[Start of section]

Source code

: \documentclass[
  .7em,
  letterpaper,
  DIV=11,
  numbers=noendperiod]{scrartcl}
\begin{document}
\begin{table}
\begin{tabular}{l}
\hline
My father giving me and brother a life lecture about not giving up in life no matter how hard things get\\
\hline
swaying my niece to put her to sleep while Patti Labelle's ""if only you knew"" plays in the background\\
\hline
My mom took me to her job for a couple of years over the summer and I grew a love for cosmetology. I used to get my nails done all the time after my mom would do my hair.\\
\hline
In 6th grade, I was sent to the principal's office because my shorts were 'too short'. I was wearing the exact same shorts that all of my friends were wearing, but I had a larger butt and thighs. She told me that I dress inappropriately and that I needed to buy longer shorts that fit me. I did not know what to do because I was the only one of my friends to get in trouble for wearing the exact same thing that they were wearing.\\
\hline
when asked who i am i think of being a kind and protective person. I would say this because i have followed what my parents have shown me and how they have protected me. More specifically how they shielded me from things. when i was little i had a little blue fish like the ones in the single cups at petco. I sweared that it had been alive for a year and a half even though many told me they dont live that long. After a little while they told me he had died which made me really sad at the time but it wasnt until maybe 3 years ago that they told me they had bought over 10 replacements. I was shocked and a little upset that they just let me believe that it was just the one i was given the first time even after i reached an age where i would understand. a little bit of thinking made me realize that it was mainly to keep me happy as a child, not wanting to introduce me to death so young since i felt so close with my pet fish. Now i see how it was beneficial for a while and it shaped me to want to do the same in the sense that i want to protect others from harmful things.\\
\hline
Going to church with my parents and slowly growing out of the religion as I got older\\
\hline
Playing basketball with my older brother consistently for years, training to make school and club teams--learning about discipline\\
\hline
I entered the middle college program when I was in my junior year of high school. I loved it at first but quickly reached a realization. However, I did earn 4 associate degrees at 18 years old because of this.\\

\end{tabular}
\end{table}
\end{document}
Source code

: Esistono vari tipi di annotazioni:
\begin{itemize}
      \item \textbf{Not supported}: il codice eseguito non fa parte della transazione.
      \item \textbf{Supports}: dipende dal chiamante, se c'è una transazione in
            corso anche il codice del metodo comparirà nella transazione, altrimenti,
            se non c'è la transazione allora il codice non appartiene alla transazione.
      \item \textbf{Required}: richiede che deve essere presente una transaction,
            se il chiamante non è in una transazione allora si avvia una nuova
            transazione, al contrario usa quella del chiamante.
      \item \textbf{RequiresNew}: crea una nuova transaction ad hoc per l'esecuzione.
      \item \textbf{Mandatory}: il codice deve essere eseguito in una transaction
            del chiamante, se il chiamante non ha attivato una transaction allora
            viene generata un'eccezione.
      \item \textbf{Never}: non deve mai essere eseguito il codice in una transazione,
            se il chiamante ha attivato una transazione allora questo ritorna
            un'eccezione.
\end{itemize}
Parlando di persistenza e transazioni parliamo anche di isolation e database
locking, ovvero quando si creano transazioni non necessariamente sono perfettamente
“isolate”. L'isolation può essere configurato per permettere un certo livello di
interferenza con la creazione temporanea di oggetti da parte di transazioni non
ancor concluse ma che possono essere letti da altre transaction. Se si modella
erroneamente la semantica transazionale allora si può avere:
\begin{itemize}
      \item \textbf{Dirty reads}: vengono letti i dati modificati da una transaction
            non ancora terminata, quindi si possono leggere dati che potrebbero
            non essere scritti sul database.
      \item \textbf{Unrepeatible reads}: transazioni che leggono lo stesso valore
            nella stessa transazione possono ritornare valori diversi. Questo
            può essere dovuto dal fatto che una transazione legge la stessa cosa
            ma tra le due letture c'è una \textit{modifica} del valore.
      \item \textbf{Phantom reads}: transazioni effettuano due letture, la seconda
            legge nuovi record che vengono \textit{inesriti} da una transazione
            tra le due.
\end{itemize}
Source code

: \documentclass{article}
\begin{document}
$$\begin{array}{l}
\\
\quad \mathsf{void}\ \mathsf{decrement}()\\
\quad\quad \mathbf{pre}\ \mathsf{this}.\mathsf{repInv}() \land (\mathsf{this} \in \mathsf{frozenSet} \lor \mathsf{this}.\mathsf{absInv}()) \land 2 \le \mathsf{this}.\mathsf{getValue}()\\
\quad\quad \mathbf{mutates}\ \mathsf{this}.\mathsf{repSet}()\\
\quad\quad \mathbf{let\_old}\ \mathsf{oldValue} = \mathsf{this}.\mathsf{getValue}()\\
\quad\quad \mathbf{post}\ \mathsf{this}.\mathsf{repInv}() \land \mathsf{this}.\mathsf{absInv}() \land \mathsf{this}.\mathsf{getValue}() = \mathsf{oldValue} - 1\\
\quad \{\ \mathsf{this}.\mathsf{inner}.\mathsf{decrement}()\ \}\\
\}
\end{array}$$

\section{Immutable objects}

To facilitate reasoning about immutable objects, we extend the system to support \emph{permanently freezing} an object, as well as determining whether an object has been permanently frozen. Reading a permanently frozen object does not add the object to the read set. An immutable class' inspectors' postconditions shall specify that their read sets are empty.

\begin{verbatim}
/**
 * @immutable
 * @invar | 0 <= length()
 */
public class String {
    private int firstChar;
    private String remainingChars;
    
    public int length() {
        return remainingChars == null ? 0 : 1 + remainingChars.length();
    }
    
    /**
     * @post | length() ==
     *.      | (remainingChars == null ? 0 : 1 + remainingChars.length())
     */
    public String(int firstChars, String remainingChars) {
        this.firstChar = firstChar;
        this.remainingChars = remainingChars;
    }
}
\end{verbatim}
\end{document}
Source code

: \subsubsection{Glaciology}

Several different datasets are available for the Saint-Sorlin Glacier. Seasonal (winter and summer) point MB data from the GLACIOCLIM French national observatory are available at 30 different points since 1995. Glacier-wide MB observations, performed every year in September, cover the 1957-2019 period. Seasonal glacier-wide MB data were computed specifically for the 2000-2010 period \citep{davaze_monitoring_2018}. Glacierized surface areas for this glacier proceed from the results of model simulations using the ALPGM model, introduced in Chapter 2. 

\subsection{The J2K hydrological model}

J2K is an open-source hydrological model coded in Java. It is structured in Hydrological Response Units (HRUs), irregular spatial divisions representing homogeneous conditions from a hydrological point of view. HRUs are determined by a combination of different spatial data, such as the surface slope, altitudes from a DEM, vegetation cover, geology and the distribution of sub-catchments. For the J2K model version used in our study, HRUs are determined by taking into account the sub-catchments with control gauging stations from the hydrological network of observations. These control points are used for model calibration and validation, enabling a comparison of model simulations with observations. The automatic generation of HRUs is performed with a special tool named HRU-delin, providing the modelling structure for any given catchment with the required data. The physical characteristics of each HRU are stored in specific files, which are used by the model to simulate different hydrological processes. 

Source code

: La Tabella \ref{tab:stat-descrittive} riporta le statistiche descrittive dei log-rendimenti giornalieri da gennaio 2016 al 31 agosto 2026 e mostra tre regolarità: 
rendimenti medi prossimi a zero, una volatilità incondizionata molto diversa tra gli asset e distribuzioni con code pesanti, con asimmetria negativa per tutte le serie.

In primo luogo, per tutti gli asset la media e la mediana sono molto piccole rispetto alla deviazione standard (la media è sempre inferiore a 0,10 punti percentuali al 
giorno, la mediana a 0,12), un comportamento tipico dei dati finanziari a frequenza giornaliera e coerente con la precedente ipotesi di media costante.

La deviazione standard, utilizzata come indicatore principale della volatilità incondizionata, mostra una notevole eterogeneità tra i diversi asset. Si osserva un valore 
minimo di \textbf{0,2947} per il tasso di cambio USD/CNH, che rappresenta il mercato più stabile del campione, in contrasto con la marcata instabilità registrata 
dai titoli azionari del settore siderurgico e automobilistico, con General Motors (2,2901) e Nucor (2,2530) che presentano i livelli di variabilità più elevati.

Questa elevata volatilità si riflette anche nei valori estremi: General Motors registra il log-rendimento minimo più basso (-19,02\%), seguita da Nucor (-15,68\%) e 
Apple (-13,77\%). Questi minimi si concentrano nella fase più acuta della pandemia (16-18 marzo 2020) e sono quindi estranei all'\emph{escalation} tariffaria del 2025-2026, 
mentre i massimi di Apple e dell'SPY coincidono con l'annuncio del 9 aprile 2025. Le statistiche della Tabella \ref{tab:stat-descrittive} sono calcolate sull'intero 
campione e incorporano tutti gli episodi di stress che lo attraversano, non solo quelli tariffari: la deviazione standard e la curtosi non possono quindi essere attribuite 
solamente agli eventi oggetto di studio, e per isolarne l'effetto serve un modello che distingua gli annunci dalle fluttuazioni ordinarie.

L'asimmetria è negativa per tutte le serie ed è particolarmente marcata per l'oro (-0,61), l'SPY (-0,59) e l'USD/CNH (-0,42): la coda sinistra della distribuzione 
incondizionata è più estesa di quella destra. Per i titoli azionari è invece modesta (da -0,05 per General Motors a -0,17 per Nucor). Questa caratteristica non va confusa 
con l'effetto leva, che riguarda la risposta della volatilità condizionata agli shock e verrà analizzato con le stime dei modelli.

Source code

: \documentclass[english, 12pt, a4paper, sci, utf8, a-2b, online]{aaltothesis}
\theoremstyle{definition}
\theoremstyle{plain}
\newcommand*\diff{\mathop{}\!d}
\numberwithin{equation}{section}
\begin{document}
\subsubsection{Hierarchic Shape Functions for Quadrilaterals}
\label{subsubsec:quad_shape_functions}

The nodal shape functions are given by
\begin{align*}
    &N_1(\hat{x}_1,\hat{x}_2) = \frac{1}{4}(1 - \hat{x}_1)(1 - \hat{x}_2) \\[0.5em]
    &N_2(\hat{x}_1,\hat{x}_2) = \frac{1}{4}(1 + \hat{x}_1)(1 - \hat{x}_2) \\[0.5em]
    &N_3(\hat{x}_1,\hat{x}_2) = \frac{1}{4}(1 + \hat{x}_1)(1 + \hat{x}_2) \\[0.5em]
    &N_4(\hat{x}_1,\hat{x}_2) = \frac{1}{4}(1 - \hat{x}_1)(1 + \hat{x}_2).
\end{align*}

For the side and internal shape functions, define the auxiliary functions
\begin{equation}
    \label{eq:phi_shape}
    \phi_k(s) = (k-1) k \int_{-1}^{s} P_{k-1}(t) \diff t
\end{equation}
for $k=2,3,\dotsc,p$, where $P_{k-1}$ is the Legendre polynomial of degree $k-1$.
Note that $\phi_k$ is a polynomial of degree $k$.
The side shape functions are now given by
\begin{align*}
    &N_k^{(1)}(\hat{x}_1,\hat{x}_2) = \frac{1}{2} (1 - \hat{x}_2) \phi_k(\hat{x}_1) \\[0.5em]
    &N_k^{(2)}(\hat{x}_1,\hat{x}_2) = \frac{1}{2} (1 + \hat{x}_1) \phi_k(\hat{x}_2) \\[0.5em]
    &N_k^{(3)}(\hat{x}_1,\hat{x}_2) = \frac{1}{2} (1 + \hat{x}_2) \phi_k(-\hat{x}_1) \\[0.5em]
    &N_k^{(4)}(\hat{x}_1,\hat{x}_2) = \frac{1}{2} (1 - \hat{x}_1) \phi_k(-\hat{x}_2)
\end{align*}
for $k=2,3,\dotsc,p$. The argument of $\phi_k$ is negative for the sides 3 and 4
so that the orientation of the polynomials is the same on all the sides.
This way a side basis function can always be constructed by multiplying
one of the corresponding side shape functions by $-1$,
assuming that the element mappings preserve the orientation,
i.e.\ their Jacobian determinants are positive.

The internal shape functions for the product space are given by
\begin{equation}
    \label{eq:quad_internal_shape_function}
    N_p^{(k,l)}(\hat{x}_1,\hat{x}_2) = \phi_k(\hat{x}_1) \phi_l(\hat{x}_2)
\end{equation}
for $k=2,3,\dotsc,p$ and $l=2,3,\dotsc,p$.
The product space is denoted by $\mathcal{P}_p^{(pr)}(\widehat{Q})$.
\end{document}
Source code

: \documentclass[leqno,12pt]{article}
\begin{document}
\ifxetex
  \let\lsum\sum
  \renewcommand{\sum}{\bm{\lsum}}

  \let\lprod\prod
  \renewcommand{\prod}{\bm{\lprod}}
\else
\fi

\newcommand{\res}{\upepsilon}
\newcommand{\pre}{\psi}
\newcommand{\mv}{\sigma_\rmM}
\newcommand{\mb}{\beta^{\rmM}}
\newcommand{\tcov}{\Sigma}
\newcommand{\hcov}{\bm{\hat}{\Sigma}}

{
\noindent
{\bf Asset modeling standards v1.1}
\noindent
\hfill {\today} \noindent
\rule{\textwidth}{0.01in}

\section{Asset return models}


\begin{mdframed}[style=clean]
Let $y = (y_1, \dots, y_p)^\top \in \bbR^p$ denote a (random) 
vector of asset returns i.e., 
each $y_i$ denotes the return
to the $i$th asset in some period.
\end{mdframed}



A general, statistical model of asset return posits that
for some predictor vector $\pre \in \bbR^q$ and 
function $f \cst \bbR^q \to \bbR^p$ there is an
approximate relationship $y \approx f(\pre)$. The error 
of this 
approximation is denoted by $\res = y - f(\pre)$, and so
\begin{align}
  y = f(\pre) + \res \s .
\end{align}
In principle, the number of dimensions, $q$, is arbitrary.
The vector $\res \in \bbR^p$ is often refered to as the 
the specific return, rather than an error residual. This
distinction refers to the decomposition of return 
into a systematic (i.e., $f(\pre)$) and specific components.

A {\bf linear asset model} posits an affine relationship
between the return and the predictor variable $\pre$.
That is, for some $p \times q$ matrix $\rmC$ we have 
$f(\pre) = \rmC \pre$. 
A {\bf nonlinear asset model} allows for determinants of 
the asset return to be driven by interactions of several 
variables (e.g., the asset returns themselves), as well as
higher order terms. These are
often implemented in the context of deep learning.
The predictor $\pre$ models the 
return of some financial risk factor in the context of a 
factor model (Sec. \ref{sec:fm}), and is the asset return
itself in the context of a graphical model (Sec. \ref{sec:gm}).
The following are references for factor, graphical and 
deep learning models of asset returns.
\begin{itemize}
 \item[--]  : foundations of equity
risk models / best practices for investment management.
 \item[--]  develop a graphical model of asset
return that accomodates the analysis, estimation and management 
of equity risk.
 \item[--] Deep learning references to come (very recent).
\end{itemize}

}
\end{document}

[End of section]

-- EXERCISE --
Please give back exactly the lines of this listing beginning at the line with "higher order terms. These are" and ending with the line with "itself in the", both included, and nothing else.

-- PROBLEM SOLUTION --
higher order terms. These are
often implemented in the context of deep learning.
The predictor $\pre$ models the 
return of some financial risk factor in the context of a 
factor model (Sec. \ref{sec:fm}), and is the asset return
itself in the context of a graphical model (Sec. \ref{sec:gm}).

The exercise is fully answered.